Driving around with the CDs in your car auto-changer, as I have done for the past week, presents something of a traffic hazard. When do you get to change gear? Certainly, the band rarely does, remaining quite happy to fizz along in a funky groove for whole hours at a time. The separate identity of each two-disc set soon dissolves into a continuous road-movie of chugga- chugga rhythms and circular funk motifs, ridden over by the insistent, wheedling trumpet of Miles himself. Though these recordings - mostly long- deleted and unobtainable, or released only in Japan - have for years had the reputation of a Miles gone way beyond the pale for most of his Gil Evans-era fans, their re-release in remastered and extravagantly annotated new editions represents a wonderful rediscovery.

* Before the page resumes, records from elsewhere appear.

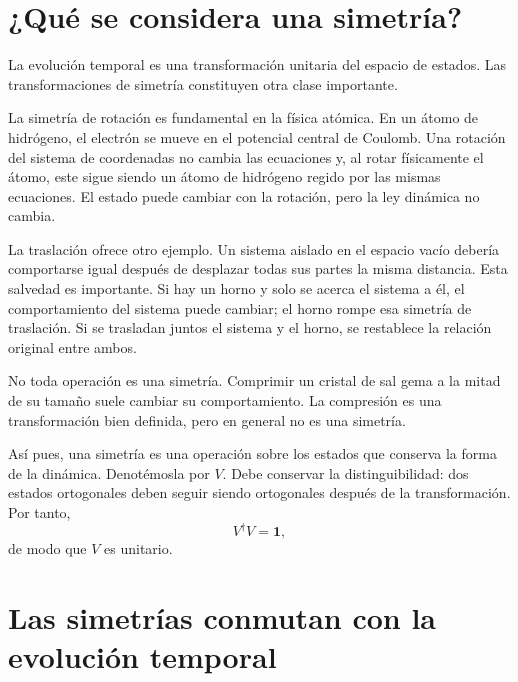 \section{¿Qué se considera una simetría?}

La evolución temporal es una transformación unitaria del espacio de estados. Las transformaciones de simetría constituyen otra clase importante.

La simetría de rotación es fundamental en la física atómica. En un átomo de hidrógeno, el electrón se mueve en el potencial central de Coulomb. Una rotación del sistema de coordenadas no cambia las ecuaciones y, al rotar físicamente el átomo, este sigue siendo un átomo de hidrógeno regido por las mismas ecuaciones. El estado puede cambiar con la rotación, pero la ley dinámica no cambia.

La traslación ofrece otro ejemplo. Un sistema aislado en el espacio vacío debería comportarse igual después de desplazar todas sus partes la misma distancia. Esta salvedad es importante. Si hay un horno y solo se acerca el sistema a él, el comportamiento del sistema puede cambiar; el horno rompe esa simetría de traslación. Si se trasladan juntos el sistema y el horno, se restablece la relación original entre ambos.

No toda operación es una simetría. Comprimir un cristal de sal gema a la mitad de su tamaño suele cambiar su comportamiento. La compresión es una transformación bien definida, pero en general no es una simetría.

Así pues, una simetría es una operación sobre los estados que conserva la forma de la dinámica. Denotémosla por \(V\). Debe conservar la distinguibilidad: dos estados ortogonales deben seguir siendo ortogonales después de la transformación. Por tanto,
\begin{equation}
V^\dagger V=\mathbf 1,
\end{equation}
de modo que \(V\) es unitario.

\section{Las simetrías conmutan con la evolución temporal}

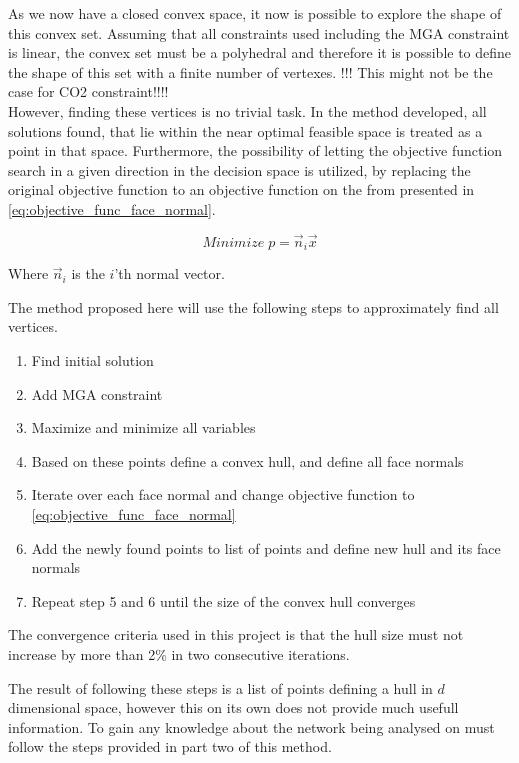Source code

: As we now have a closed convex space, it now is possible to explore the shape of this convex set. Assuming that all constraints used including the MGA constraint is linear, the convex set must be a polyhedral and therefore it is possible to define the shape of this set with a finite number of vertexes. !!! This might not be the case for CO2 constraint!!!! \\

However, finding these vertices is no trivial task. In the method developed, all solutions found, that lie within the near optimal feasible space is treated as a point in that space. Furthermore, the possibility of letting the objective function search in a given direction in the decision space is utilized, by replacing the original objective function to an objective function on the from presented in \vref{eq:objective_func_face_normal}.

\begin{equation}\label{eq:objective_func_face_normal}
Minimize \; p = \vec{n}_i\vec{x}
\end{equation}

Where $\vec{n}_i$ is the $i$'th normal vector. 


The method proposed here will use the following steps to approximately find all vertices. 

\begin{enumerate}
	\item Find initial solution
	\item Add MGA constraint
	\item Maximize and minimize all variables
	\item Based on these points define a convex hull, and define all face normals
	\item Iterate over each face normal and change objective function to \vref{eq:objective_func_face_normal}
	\item Add the newly found points to list of points and define new hull and its face normals 
	\item Repeat step 5 and 6 until the size of the convex hull converges 
\end{enumerate}

The convergence criteria used in this project is that the hull size must not increase by more than 2\% in two consecutive iterations. 

The result of following these steps is a list of points defining a hull in $d$ dimensional space, however this on its own does not provide much usefull information. To gain any knowledge about the network being analysed on must follow the steps provided in part two of this method. 

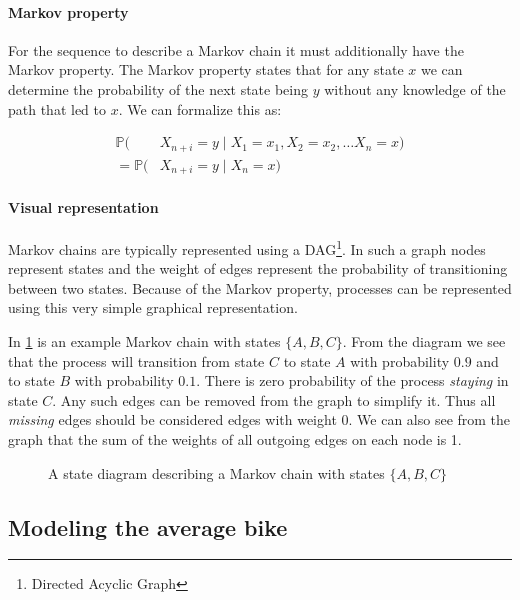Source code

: \paragraph{Markov property}\label{markov:property}
For the sequence to describe a Markov chain it must additionally have the Markov property.
The Markov property states that for any state $x$ we can determine the probability of the next state being $y$ without any knowledge of the path that led to $x$.
We can formalize this as:

\begin{align*}\label{markov:eq:markov_prob}
\mathbb{P}(&X_{n+i} = y \mid X_1 = x_1, X_2 = x_2, \dots X_n = x)\\
= \mathbb{P}(&X_{n+i} = y \mid X_n = x)
\end{align*}


\paragraph{Visual representation}
Markov chains are typically represented using a DAG\footnote{Directed Acyclic Graph}.
In such a graph nodes represent states and the weight of edges represent the probability of transitioning between two states.
Because of the Markov property, processes can be represented using this very simple graphical representation.

In \cref{markov:model:example1} is an example Markov chain with states $\{A, B, C\}$.
From the diagram we see that the process will transition from state $C$ to state $A$ with probability $0.9$ and to state $B$ with probability $0.1$.
There is zero probability of the process \textit{staying} in state $C$.
Any such edges can be removed from the graph to simplify it.
Thus all \emph{missing} edges should be considered edges with weight 0.
We can also see from the graph that the sum of the weights of all outgoing edges on each node is 1.

\begin{figure}[H]
\centering
{}
\caption{A state diagram describing a Markov chain with states $\{A, B, C\}$}
\label{markov:model:example1}
\end{figure}

\subsection{Modeling the average bike}\label{markov:modeling}

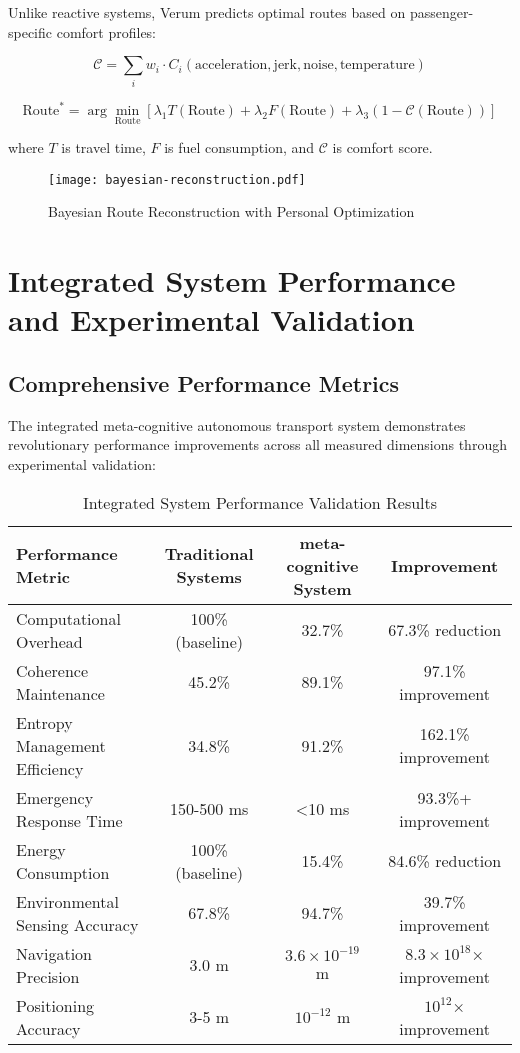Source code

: \documentclass[12pt,a4paper]{article}
\begin{document}
Unlike reactive systems, Verum predicts optimal routes based on passenger-specific comfort profiles:

\begin{equation}
\mathcal{C} = \sum_{i} w_i \cdot C_i(\text{acceleration}, \text{jerk}, \text{noise}, \text{temperature})
\end{equation}

\begin{equation}
\text{Route}^* = \arg\min_{\text{Route}} [\lambda_1 T(\text{Route}) + \lambda_2 F(\text{Route}) + \lambda_3 (1-\mathcal{C}(\text{Route}))]
\end{equation}

where $T$ is travel time, $F$ is fuel consumption, and $\mathcal{C}$ is comfort score.

\begin{figure}[H]
\centering
\texttt{[image: bayesian-reconstruction.pdf]}
\caption{Bayesian Route Reconstruction with Personal Optimization}
\label{fig:bayesian-reconstruction}
\end{figure}


\section{Integrated System Performance and Experimental Validation}

\subsection{Comprehensive Performance Metrics}

The integrated meta-cognitive autonomous transport system demonstrates revolutionary performance improvements across all measured dimensions through experimental validation:

\begin{table}[H]
\centering
\caption{Integrated System Performance Validation Results}
\begin{tabular}{@{}lccc@{}}
\toprule
\textbf{Performance Metric} & \textbf{Traditional Systems} & \textbf{meta-cognitive System} & \textbf{Improvement} \\
\midrule
Computational Overhead & 100\% (baseline) & 32.7\% & 67.3\% reduction \\
Coherence Maintenance & 45.2\% & 89.1\% & 97.1\% improvement \\
Entropy Management Efficiency & 34.8\% & 91.2\% & 162.1\% improvement \\
Emergency Response Time & 150-500 ms & <10 ms & 93.3\%+ improvement \\
Energy Consumption & 100\% (baseline) & 15.4\% & 84.6\% reduction \\
Environmental Sensing Accuracy & 67.8\% & 94.7\% & 39.7\% improvement \\
Navigation Precision & 3.0 m & $3.6 \times 10^{-19}$ m & $8.3 \times 10^{18}$× improvement \\
Positioning Accuracy & 3-5 m & $10^{-12}$ m & $10^{12}$× improvement \\
\bottomrule
\end{tabular}
\end{table}
\end{document}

The period that the recordings cover was one where Miles could perform alongside rock bands such as The Band at auditoriums such as Fillmores East and West, to crowds made up of old fans and hippie kids. His dominant influence was probably the street-corner funk of Sly Stone, though Hendrix and Stockhausen get more than a look in, too, as well as the continual re-inventions of his style enforced by a changing cast of fellow players.
Though sidemen include important collaborators such as Chick Corea, Jack DeJohnette, John McClaughlin, Dave Holland and Keith Jarrett, in many ways the most thrilling records are Dark Magus, and In Concert, where the sidemen are, apart from drummer Al Foster, relatively unsung as jazz players, and where the groove is truly the thang. Proper jazz fans will hate these records. While all of the albums are worth having, In Concert can be recommended unhesitatingly as a real solid-gold purchase - if, of course, you and your neighbours have the tolerance for this sort of thing. Getting the rest depends on how many grooves you can take, and, if you've got an in-car CD player, how far you're happy to drive in one gear.